Photo of Barnaby JoyceBarnaby Joyce (Queensland, National Party, Leader of The Nationals in the Senate) Share this | Hansard source

I move:

That the Senate take note of the answers given by the Minister for Finance and Deregulation (Senator Wong) to questions without notice asked today.

This week is a very sad week for our nation. It is a nation that went to an election and was given a warrant by the highest elected office holder in the land at that time that there would be no carbon tax under the government she led. Now we are apparently going to go down that path. Unfortunately, we will have no government under the carbon tax she leads. It is sad that at this point in time, with all the precarious things that are happening on the global economic front, we would be foolish enough to go down this path, ignoring the fallout that is happening in Europe as we speak.

We are on the edge of a precipice. This government is just completely and utterly self-indulgent. It also shows the power in our nation that the Australian Greens have now. The Labor Party is obviously tied in the most intricate form in its policy structure to what was in the past a peripheral party. The Greens' desire for Australia is one in which there is no coalmining. The Greens do not believe in a coalmining industry for Australia, they do not believe in live cattle exports, they do not believe in the irrigation industry of the Murray-Darling Basin—they do not believe in so much of what is fundamentally important to keeping our nation strong.
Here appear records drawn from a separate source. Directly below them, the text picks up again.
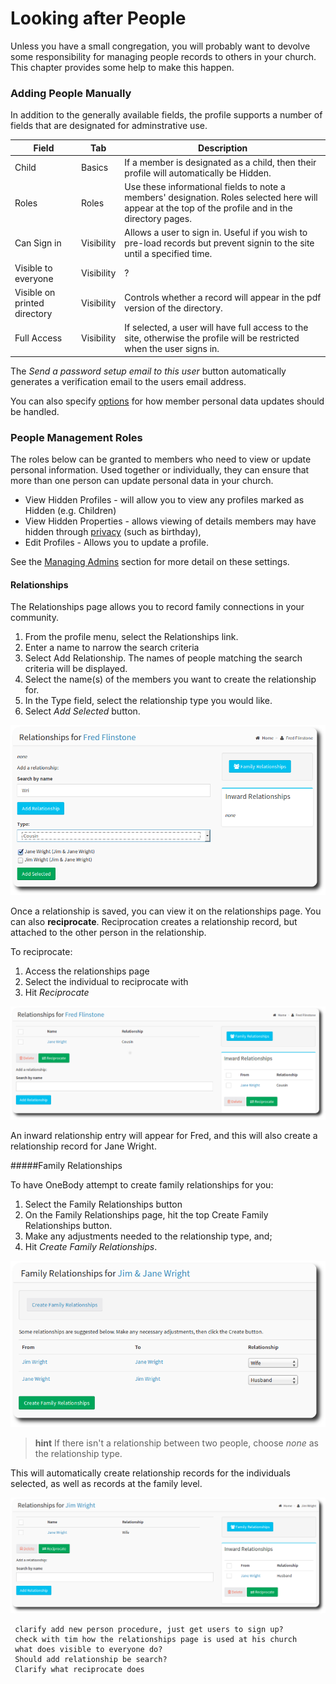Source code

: # Looking after People

Unless you have a small congregation, you will probably want to devolve some responsibility for managing people records to others in your church. This chapter provides some help to make this happen.

### Adding People Manually
In addition to the generally available fields, the profile supports a number of fields that are designated for adminstrative use.

| Field | Tab |Description |
| -- | -- | -- |
| Child | Basics | If a member is designated as a child, then their profile will automatically be Hidden. |
| Roles | Roles | Use these informational fields to note a members' designation. Roles selected here will appear at the top of the profile and in the directory pages. |
| Can Sign in | Visibility | Allows a user to sign in. Useful if you wish to pre-load records but prevent signin to the site until a specified time. |
| Visible to everyone | Visibility | ? |
| Visible on printed directory | Visibility | Controls whether a record will appear in the pdf version of the directory. |
| Full Access | Visibility | If selected, a user will have full access to the site, otherwise the profile will be restricted when the user signs in. |

The *Send a password setup email to this user* button automatically generates a verification email to the users email address.

You can also specify [options](/administration/settings.html#members) for how member personal data updates should be handled.

### People Management Roles

The roles below can be granted to members who need to view or update personal information. Used together or individually, they can ensure that more than one person can update personal data in your church.

* View Hidden Profiles - will allow you to view any profiles marked as Hidden (e.g. Children)
* View Hidden Properties - allows viewing of details members may have hidden through [privacy](/people/README.html#setting-privacy-options) (such as birthday),
* Edit Profiles - Allows you to update a profile.

See the [Managing Admins](/administration/managing_admins.html) section for more detail on these settings.

#### Relationships

The Relationships page allows you to record family connections in your community.

1. From the profile menu, select the Relationships link.
2. Enter a name to narrow the search criteria
3. Select Add Relationship. The names of people matching the search criteria will be displayed.
4. Select the name(s) of the members you want to create the relationship for.
5. In the Type field, select the relationship type you would like.
6. Select *Add Selected* button.


![Relationships](/img/admin/admin-people-1.png)


Once a relationship is saved, you can view it on the relationships page. You can also **reciprocate**.  Reciprocation  creates a relationship record, but attached to the other person in the relationship.

To reciprocate:

1. Access the relationships page
2. Select the individual to reciprocate with
3. Hit *Reciprocate*

![Reciprocate Relationships](/img/admin/admin-people-2.png)

An inward relationship entry will appear for Fred, and this will also create a relationship record for Jane Wright.

#####Family Relationships

To have OneBody attempt to create family relationships for you:

1. Select the Family Relationships button
2. On the Family Relationships page,  hit the top Create Family Relationships button.
3. Make any adjustments needed to the relationship type, and;
4. Hit *Create Family Relationships*.

![Family Relationships](/img/admin/admin-people-3.png)

> **hint** If there isn't a relationship between two people, choose *none* as the relationship type.

This will automatically create relationship records for the individuals selected, as well as records at the family level.

![Family Relationships](/img/admin/admin-people-4.png)

     clarify add new person procedure, just get users to sign up?
     check with tim how the relationships page is used at his church
     what does visible to everyone do?
     Should add relationship be search?
     Clarify what reciprocate does


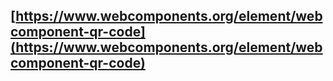 ## [https://www.webcomponents.org/element/webcomponent-qr-code](https://www.webcomponents.org/element/webcomponent-qr-code)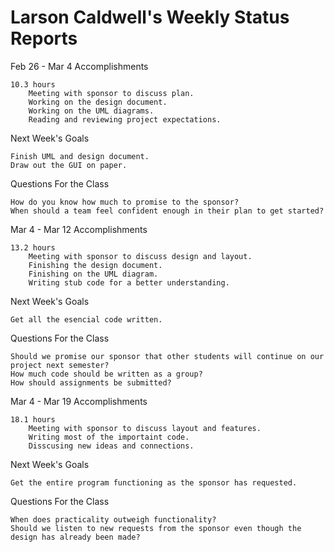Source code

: Larson Caldwell's Weekly Status Reports
==========================================

Feb 26 - Mar 4
Accomplishments

    10.3 hours
        Meeting with sponsor to discuss plan.
        Working on the design document.
        Working on the UML diagrams.
        Reading and reviewing project expectations.

Next Week's Goals

    Finish UML and design document.
    Draw out the GUI on paper.

Questions For the Class

    How do you know how much to promise to the sponsor?
    When should a team feel confident enough in their plan to get started?



Mar 4 - Mar 12
Accomplishments

    13.2 hours
        Meeting with sponsor to discuss design and layout.
        Finishing the design document.
        Finishing on the UML diagram.
        Writing stub code for a better understanding.

Next Week's Goals

    Get all the esencial code written.
    
Questions For the Class

    Should we promise our sponsor that other students will continue on our project next semester?
    How much code should be written as a group?
    How should assignments be submitted?



Mar 4 - Mar 19
Accomplishments

    18.1 hours
        Meeting with sponsor to discuss layout and features.
        Writing most of the importaint code.
        Disscusing new ideas and connections.

Next Week's Goals

    Get the entire program functioning as the sponsor has requested.
    
Questions For the Class

    When does practicality outweigh functionality?
    Should we listen to new requests from the sponsor even though the design has already been made?
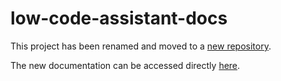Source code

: # low-code-assistant-docs

This project has been renamed and moved to a [new repository](https://dominodatalab.github.io/domino-code-assist-docs/).

The new documentation can be accessed directly [here](https://dominodatalab.github.io/domino-code-assist-docs/).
They say all these mystical things. They talk about compensation. You only need compensation if you have been hurt. No one ever pays compensation to somebody who has not been afflicted. That in itself is an admission of the sorts of problems we are going to have. They talk about the compensation package for the steel industry. Quite obviously they recognise that the steel industry will get smashed. They talk about the compensation package for pensioners, and of course that is a recognition that the pensioners are going to get smashed. They talk about giving people back some of their own money, and they expect people to say thank you for it. It is just an absurd kafkaesque policy.
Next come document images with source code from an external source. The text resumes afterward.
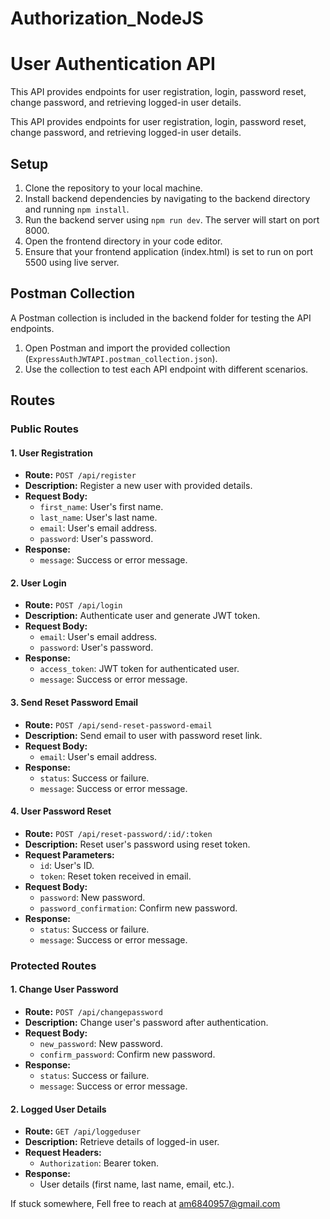 ﻿# Authorization_NodeJS
# User Authentication API

This API provides endpoints for user registration, login, password reset, change password, and retrieving logged-in user details.

This API provides endpoints for user registration, login, password reset, change password, and retrieving logged-in user details.

## Setup

1. Clone the repository to your local machine.
2. Install backend dependencies by navigating to the backend directory and running `npm install`.
3. Run the backend server using `npm run dev`. The server will start on port 8000.
4. Open the frontend directory in your code editor.
5. Ensure that your frontend application (index.html) is set to run on port 5500 using live server.

## Postman Collection 

A Postman collection is included in the backend folder for testing the API endpoints.

1. Open Postman and import the provided collection (`ExpressAuthJWTAPI.postman_collection.json`).
2. Use the collection to test each API endpoint with different scenarios.

## Routes

### Public Routes

#### 1. User Registration

- **Route:** `POST /api/register`
- **Description:** Register a new user with provided details.
- **Request Body:**
  - `first_name`: User's first name.
  - `last_name`: User's last name.
  - `email`: User's email address.
  - `password`: User's password.
- **Response:** 
  - `message`: Success or error message.

#### 2. User Login

- **Route:** `POST /api/login`
- **Description:** Authenticate user and generate JWT token.
- **Request Body:**
  - `email`: User's email address.
  - `password`: User's password.
- **Response:**
  - `access_token`: JWT token for authenticated user.
  - `message`: Success or error message.

#### 3. Send Reset Password Email

- **Route:** `POST /api/send-reset-password-email`
- **Description:** Send email to user with password reset link.
- **Request Body:**
  - `email`: User's email address.
- **Response:**
  - `status`: Success or failure.
  - `message`: Success or error message.

#### 4. User Password Reset

- **Route:** `POST /api/reset-password/:id/:token`
- **Description:** Reset user's password using reset token.
- **Request Parameters:**
  - `id`: User's ID.
  - `token`: Reset token received in email.
- **Request Body:**
  - `password`: New password.
  - `password_confirmation`: Confirm new password.
- **Response:**
  - `status`: Success or failure.
  - `message`: Success or error message.

### Protected Routes

#### 1. Change User Password

- **Route:** `POST /api/changepassword`
- **Description:** Change user's password after authentication.
- **Request Body:**
  - `new_password`: New password.
  - `confirm_password`: Confirm new password.
- **Response:**
  - `status`: Success or failure.
  - `message`: Success or error message.

#### 2. Logged User Details

- **Route:** `GET /api/loggeduser`
- **Description:** Retrieve details of logged-in user.
- **Request Headers:**
  - `Authorization`: Bearer token.
- **Response:**
  - User details (first name, last name, email, etc.).


If stuck somewhere, Fell free to reach at [am6840957@gmail.com](am6840957@gmail.com)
The whole point of a carbon tax is a pricing mechanism to make things dearer. That is how it works. If that does not happen, there is no point to it. If it does work, then it is totally dangerous and we should not be doing it. Power is not currently free. There is a very high price for power. Many people struggle with the price of power as it is and they do not need any more incentive not to use power. We are seeing in the United States the highest levels of poverty since 1964, and we see similar things in Europe. We should be doing everything we can in our nation to draw the wagons into a circle, to make our nation strong.

It is absurd that we are going down this path right now. When I last checked our debt was $211,392 billion. We borrowed in excess of $2 billion just last week. Jeffrey Sachs says that $3 billion would be the annual cost of curing malaria in Africa. We borrowed that in 1½ weeks. We have to pay this money back. If we do not pay this money back, our nation will be in so much strife and so much trouble. How do we pay the money back? We put ourselves in a strong position. We accentuate the areas where we are strong. We are strong in the export of minerals and in the production of agriculture. What on earth are we doing putting a tax on these things? One of the greatest fundamentals we ever delivered to this nation was a fair standard of living. This is a direct attack on our Australian standard of living.

The question at the essence of this tax that those opposite never answer is how much will this tax that they are about to impose on Australia cool the temperature of the globe? The answer is that it will do absolutely nothing to the temperature of the globe. It is merely a gesture. We are inflicting the privations of poverty on people who cannot afford it, all for a gesture. And this has come from the Labor Party. They used to represent the people who are doing it tough, but now they are not—they have been hijacked by a very particular group in Australia, the Australian Greens, and this will destroy our nation and it will destroy the Australian Labor Party.